CW: disordered eating and weight loss
My love of cooking started young. The first thing I ever remember creating was a jammy, fruit enchilada dish with rice...not my best work but my parents were gracious enough to pretend to like it. My connection to creativity has always been cooking. But in middle school, I saw the beginnings of an eating disorder that would consume me for the next decade. My relationship with food soured, and there’s little need to cook when you’re not eating, so I stopped cooking for a long time.

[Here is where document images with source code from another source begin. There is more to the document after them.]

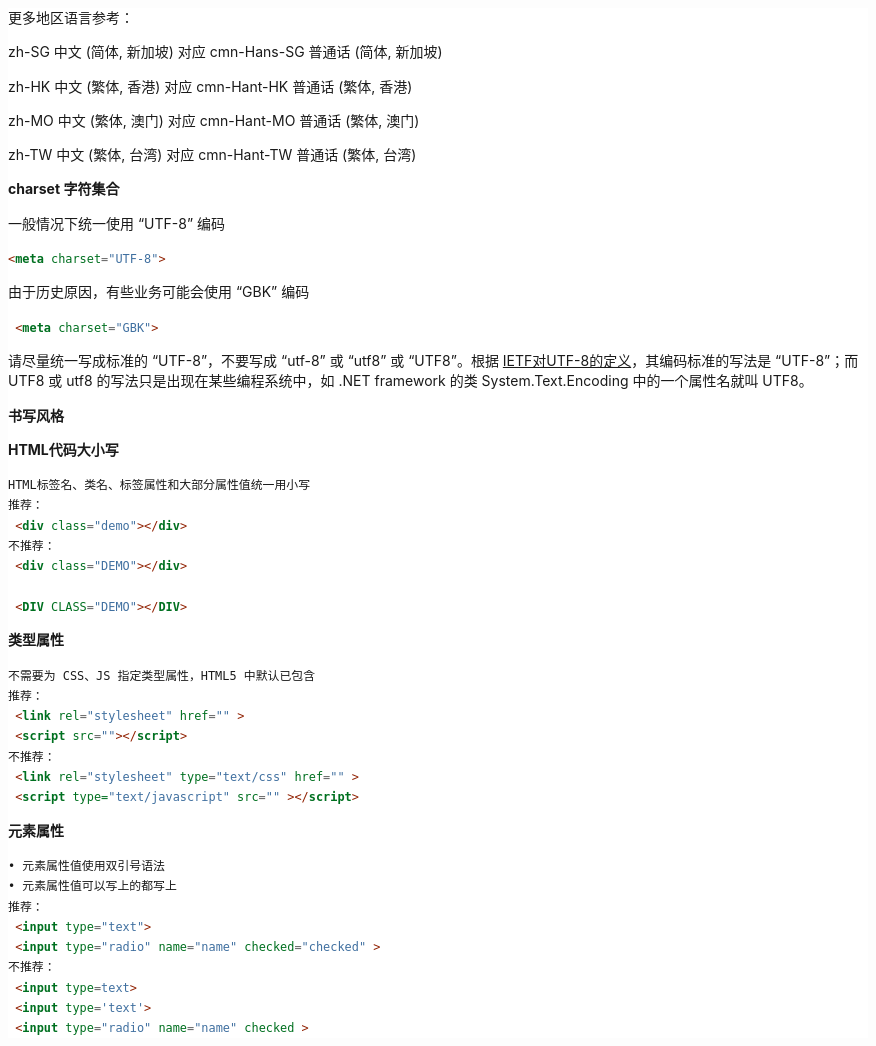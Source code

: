 
更多地区语言参考：

 zh-SG 中文 (简体, 新加坡)  对应 cmn-Hans-SG 普通话 (简体, 新加坡)

 zh-HK 中文 (繁体, 香港)   对应 cmn-Hant-HK 普通话 (繁体, 香港)

 zh-MO 中文 (繁体, 澳门)   对应 cmn-Hant-MO 普通话 (繁体, 澳门)

 zh-TW 中文 (繁体, 台湾)   对应 cmn-Hant-TW 普通话 (繁体, 台湾)

**charset 字符集合**

一般情况下统一使用 “UTF-8” 编码

```html
<meta charset="UTF-8">
```

由于历史原因，有些业务可能会使用 “GBK” 编码

```html
 <meta charset="GBK">
```

请尽量统一写成标准的 “UTF-8”，不要写成 “utf-8” 或 “utf8” 或 “UTF8”。根据 [IETF对UTF-8的定义](http://www.ietf.org/rfc/rfc3629)，其编码标准的写法是 “UTF-8”；而 UTF8 或 utf8 的写法只是出现在某些编程系统中，如 .NET framework 的类 System.Text.Encoding 中的一个属性名就叫 UTF8。

**书写风格**

 

**HTML代码大小写**

```html
HTML标签名、类名、标签属性和大部分属性值统一用小写
推荐：
 <div class="demo"></div>
不推荐：
 <div class="DEMO"></div>
     
 <DIV CLASS="DEMO"></DIV>
```

**类型属性**

```html
不需要为 CSS、JS 指定类型属性，HTML5 中默认已包含
推荐：
 <link rel="stylesheet" href="" >
 <script src=""></script>
不推荐：
 <link rel="stylesheet" type="text/css" href="" >
 <script type="text/javascript" src="" ></script>
```

**元素属性**

```html
• 元素属性值使用双引号语法
• 元素属性值可以写上的都写上
推荐：
 <input type="text">
 <input type="radio" name="name" checked="checked" >
不推荐：
 <input type=text>   
 <input type='text'>
 <input type="radio" name="name" checked >
```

Eventually, I realized not eating was going to get me caught and I would have to stop engaging in those behaviors, which I was not ready to do, and so I found “wellness.” Or the cult of wellness as I now call it. I was able to hide my disorders by cloaking them in socially acceptable behaviors like diets, cleanses, and an obsessive emphasis on fitness and running. Unsurprisingly, moving from not eating to wellness didn’t solve any of my problems. I still had body dysmorphia. My anxiety was consuming me from the inside out. Stress was taking a heavy toll on my life.
But during this time I got so many compliments. “You look amazing.” “Have you lost weight??” “Tell me your secrets!” “You must practice such restraint! I could never do that.”

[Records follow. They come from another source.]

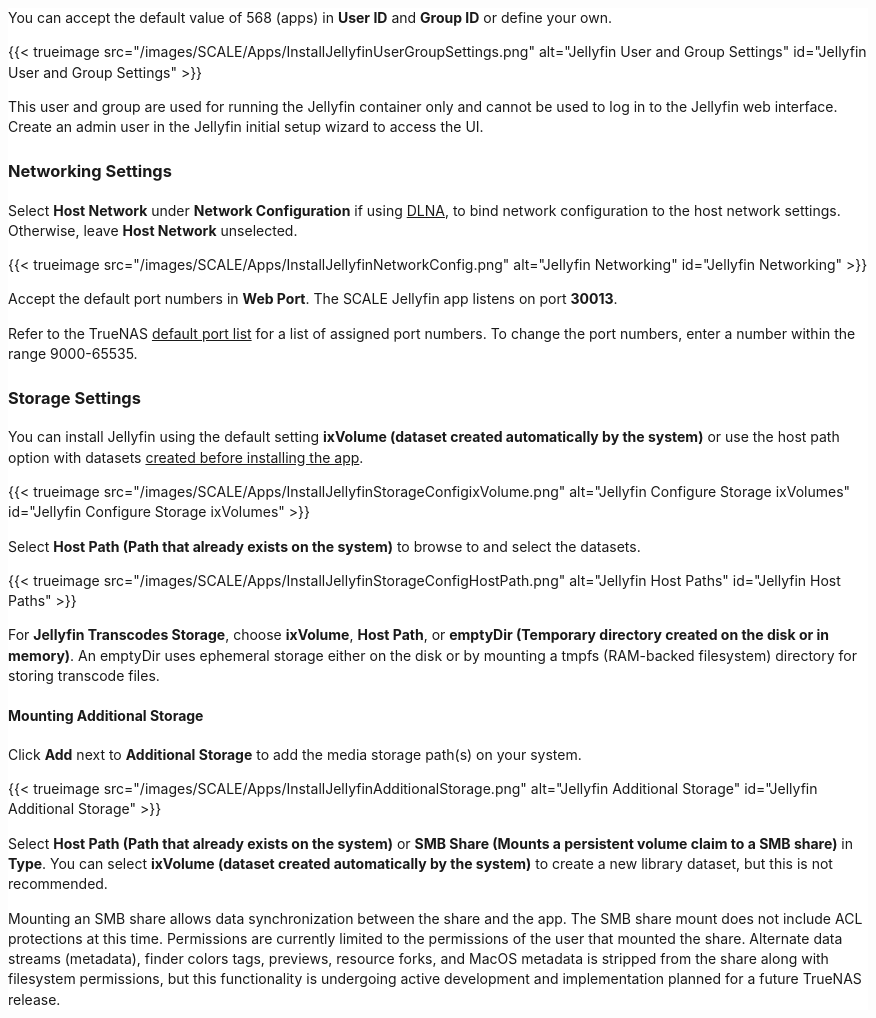 You can accept the default value of 568 (apps) in **User ID** and **Group ID** or define your own.

{{< trueimage src="/images/SCALE/Apps/InstallJellyfinUserGroupSettings.png" alt="Jellyfin User and Group Settings" id="Jellyfin User and Group Settings" >}}

This user and group are used for running the Jellyfin container only and cannot be used to log in to the Jellyfin web interface.
Create an admin user in the Jellyfin initial setup wizard to access the UI.

### Networking Settings

Select **Host Network** under **Network Configuration** if using [DLNA](https://jellyfin.org/docs/general/networking/dlna/), to bind network configuration to the host network settings.
Otherwise, leave **Host Network** unselected.

{{< trueimage src="/images/SCALE/Apps/InstallJellyfinNetworkConfig.png" alt="Jellyfin Networking" id="Jellyfin Networking" >}}

Accept the default port numbers in **Web Port**.
The SCALE Jellyfin app listens on port **30013**.

Refer to the TrueNAS [default port list](https://www.truenas.com/docs/references/defaultports/) for a list of assigned port numbers.
To change the port numbers, enter a number within the range 9000-65535.

### Storage Settings

You can install Jellyfin using the default setting **ixVolume (dataset created automatically by the system)** or use the host path option with datasets [created before installing the app](#first-steps).

{{< trueimage src="/images/SCALE/Apps/InstallJellyfinStorageConfigixVolume.png" alt="Jellyfin Configure Storage ixVolumes" id="Jellyfin Configure Storage ixVolumes" >}}

Select **Host Path (Path that already exists on the system)** to browse to and select the datasets.

{{< trueimage src="/images/SCALE/Apps/InstallJellyfinStorageConfigHostPath.png" alt="Jellyfin Host Paths" id="Jellyfin Host Paths" >}}

For **Jellyfin Transcodes Storage**, choose **ixVolume**, **Host Path**, or **emptyDir (Temporary directory created on the disk or in memory)**. An emptyDir uses ephemeral storage either on the disk or by mounting a tmpfs (RAM-backed filesystem) directory for storing transcode files.

#### Mounting Additional Storage

Click **Add** next to **Additional Storage** to add the media storage path(s) on your system.

{{< trueimage src="/images/SCALE/Apps/InstallJellyfinAdditionalStorage.png" alt="Jellyfin Additional Storage" id="Jellyfin Additional Storage" >}}

Select **Host Path (Path that already exists on the system)** or **SMB Share (Mounts a persistent volume claim to a SMB share)** in **Type**.
You can select **ixVolume (dataset created automatically by the system)** to create a new library dataset, but this is not recommended.

Mounting an SMB share allows data synchronization between the share and the app.
The SMB share mount does not include ACL protections at this time. Permissions are currently limited to the permissions of the user that mounted the share. Alternate data streams (metadata), finder colors tags, previews, resource forks, and MacOS metadata is stripped from the share along with filesystem permissions, but this functionality is undergoing active development and implementation planned for a future TrueNAS release.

I was getting compliments on my eating disorder. Because that’s what we think wellness is, don’t we? Thinness? Being physically fit?
It’s not. You can be thin and unwell. You can be fat and well. You can claim to “eat clean” (not a thing) and be mentally unwell. You can be fit and struggling with body dysmorphia.

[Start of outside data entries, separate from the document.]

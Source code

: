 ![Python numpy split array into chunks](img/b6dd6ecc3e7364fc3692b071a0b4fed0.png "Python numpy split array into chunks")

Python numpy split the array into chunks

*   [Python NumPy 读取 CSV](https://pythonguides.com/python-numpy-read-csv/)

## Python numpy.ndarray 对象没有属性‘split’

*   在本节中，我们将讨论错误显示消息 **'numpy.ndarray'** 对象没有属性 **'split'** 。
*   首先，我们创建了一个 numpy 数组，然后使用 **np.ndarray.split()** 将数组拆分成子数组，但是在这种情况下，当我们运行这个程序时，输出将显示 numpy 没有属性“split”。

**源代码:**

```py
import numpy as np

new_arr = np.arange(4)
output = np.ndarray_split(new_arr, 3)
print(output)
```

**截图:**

When wellness focuses on physical appearance it fails us. It makes assumptions and judgments that are often false. It’s reductionist. It loses the context of community, it disregards the impact of racism and bigotry on our physical health, it forgets that wellness isn’t a rich (thin, cis, white) woman’s game.
I found my way back to my body through cooking. And therapy. I slowly realized that the walls of wellness I had built around me were actually prejudiced, insidious things built to make me feel safer because society told me that if I was thin I was good. I was better. I was best.
Eventualy I started eating bread again. And then I started baking it. And then I made pastries. And hand pies. And slowly. Over many years I peeled away the layers of diet culture. I continue to do so now.
When we created our Nourishment Beyond Food workshop it was to help others also get back to a connection with their food—to see food as nourishment but also a way to build community, to connect with the earth, to celebrate culture. It was also to get one to consider other areas of nourishment in their lives. As we often say “all the kale in the world won’t help if you’re not dealing with your stress, or if you lack joy, or if you’re ignoring your mental health.”
I challenge you this week to rethink what you think you know about wellness. Investigate your assumptions. Dig into the history of BMI. Do research on how the medical industry continues to fail BIPOC men and women every day. Research how fatphobia affects the mental and physical wellness of those living in stigmatized bodies. I challenge you to get back in the kitchen as a celebration of community and togetherness.